**ASSIGNMENT:** Find every line in the records below that contains the word "with", and copy each such line.

**EXTRACTED ENTRIES:**
■ ■ ■ ■ ■
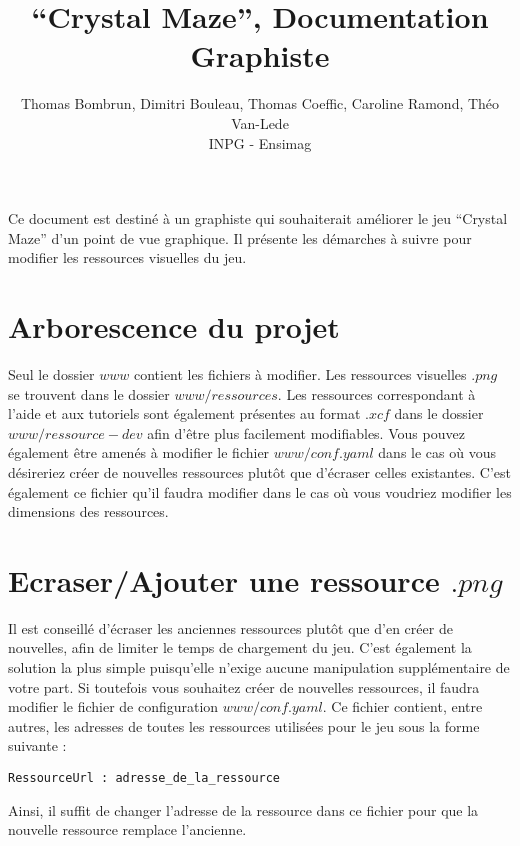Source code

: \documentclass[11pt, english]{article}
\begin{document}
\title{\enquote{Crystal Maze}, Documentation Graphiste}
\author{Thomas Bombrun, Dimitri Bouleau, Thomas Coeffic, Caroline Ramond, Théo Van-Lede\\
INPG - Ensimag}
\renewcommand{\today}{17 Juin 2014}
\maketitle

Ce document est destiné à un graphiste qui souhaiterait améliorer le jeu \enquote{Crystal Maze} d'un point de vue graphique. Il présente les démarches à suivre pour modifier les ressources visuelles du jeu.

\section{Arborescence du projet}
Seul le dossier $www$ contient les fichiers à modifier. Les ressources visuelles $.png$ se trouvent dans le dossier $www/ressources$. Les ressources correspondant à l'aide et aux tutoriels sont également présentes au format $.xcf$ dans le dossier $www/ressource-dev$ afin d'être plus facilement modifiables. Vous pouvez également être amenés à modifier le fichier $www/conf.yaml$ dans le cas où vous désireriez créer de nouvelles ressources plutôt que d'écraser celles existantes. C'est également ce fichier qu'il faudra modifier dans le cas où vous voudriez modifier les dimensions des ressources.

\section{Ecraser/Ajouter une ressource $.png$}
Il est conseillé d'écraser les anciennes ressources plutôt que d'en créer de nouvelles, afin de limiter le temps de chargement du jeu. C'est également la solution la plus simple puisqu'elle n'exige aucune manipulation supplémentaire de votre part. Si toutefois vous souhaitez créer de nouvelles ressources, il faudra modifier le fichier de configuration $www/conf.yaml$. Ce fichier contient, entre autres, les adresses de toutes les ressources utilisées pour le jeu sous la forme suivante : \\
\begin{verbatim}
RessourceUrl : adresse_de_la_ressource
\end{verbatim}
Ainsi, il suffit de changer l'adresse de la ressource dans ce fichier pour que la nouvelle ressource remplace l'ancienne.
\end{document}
■ ■ ■ ■ ■
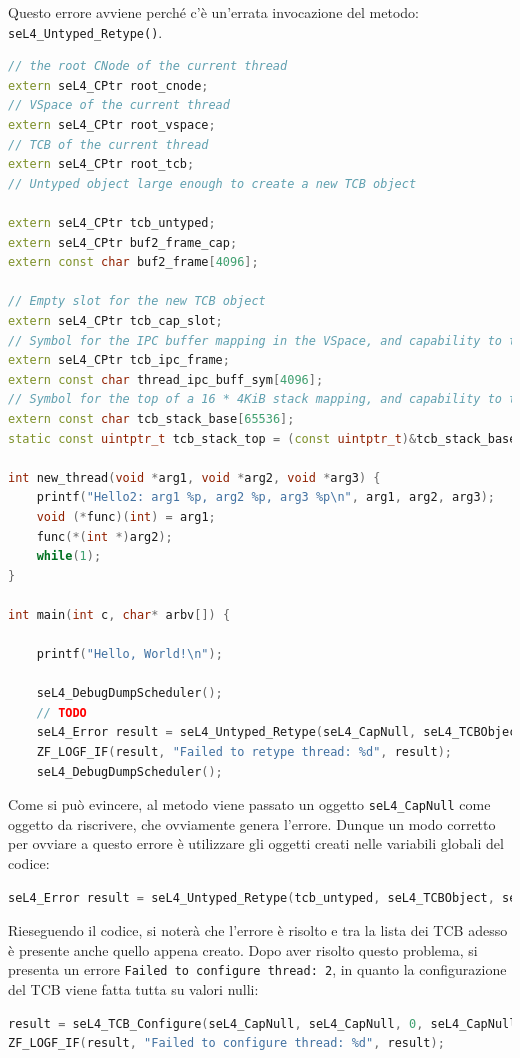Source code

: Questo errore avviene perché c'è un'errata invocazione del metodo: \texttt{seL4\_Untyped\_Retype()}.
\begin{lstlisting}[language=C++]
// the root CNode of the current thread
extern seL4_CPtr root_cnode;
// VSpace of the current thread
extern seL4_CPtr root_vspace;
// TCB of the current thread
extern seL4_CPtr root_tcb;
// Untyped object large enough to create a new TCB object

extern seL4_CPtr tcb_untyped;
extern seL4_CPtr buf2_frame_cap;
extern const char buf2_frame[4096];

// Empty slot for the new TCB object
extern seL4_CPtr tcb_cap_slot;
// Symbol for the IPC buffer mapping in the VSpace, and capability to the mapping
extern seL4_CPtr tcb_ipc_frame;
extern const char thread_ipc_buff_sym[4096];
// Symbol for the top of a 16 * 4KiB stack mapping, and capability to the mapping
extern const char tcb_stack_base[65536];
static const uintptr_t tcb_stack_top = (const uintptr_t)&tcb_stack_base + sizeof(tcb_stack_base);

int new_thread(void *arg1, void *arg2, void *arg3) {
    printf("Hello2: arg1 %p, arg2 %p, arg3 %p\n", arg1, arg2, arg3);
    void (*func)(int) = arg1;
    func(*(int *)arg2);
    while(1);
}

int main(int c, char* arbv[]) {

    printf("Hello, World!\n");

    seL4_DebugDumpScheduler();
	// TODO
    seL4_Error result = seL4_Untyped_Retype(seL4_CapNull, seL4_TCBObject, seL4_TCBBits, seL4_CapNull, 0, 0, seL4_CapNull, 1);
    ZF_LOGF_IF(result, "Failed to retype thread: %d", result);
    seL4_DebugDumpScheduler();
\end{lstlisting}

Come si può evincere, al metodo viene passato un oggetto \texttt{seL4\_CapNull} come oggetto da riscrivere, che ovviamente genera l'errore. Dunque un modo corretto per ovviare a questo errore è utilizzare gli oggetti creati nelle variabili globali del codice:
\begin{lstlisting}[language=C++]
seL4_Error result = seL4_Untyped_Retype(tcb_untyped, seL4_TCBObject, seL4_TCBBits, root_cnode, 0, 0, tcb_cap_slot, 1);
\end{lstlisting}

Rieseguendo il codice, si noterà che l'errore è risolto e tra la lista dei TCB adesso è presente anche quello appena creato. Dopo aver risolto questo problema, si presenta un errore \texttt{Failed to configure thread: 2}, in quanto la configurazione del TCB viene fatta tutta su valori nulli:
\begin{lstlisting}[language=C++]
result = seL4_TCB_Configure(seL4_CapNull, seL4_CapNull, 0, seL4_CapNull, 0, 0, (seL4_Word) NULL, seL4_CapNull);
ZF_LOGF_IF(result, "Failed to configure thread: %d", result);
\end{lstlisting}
■ ■ ■ ■ ■
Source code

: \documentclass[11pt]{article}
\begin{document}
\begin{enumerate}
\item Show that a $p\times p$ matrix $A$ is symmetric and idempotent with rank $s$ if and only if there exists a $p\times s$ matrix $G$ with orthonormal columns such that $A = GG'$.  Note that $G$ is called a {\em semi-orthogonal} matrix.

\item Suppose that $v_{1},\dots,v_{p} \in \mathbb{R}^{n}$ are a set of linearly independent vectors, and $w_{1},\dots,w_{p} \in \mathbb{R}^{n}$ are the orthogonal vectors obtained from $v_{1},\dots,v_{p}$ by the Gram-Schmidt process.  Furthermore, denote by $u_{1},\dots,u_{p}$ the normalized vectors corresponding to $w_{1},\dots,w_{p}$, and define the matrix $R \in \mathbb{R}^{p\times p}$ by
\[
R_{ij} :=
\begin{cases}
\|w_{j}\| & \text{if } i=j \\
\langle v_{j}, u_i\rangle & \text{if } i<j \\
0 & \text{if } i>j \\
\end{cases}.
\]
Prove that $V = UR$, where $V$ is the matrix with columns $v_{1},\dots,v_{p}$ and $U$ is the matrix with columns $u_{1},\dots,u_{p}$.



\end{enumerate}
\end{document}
■ ■ ■ ■ ■
**RESPONSE TO THE TASK:**
\item Show that a $p\times p$ matrix $A$ is symmetric and idempotent with rank $s$ if and only if there exists a $p\times s$ matrix $G$ with orthonormal columns such that $A = GG'$.  Note that $G$ is called a {\em semi-orthogonal} matrix.
Prove that $V = UR$, where $V$ is the matrix with columns $v_{1},\dots,v_{p}$ and $U$ is the matrix with columns $u_{1},\dots,u_{p}$.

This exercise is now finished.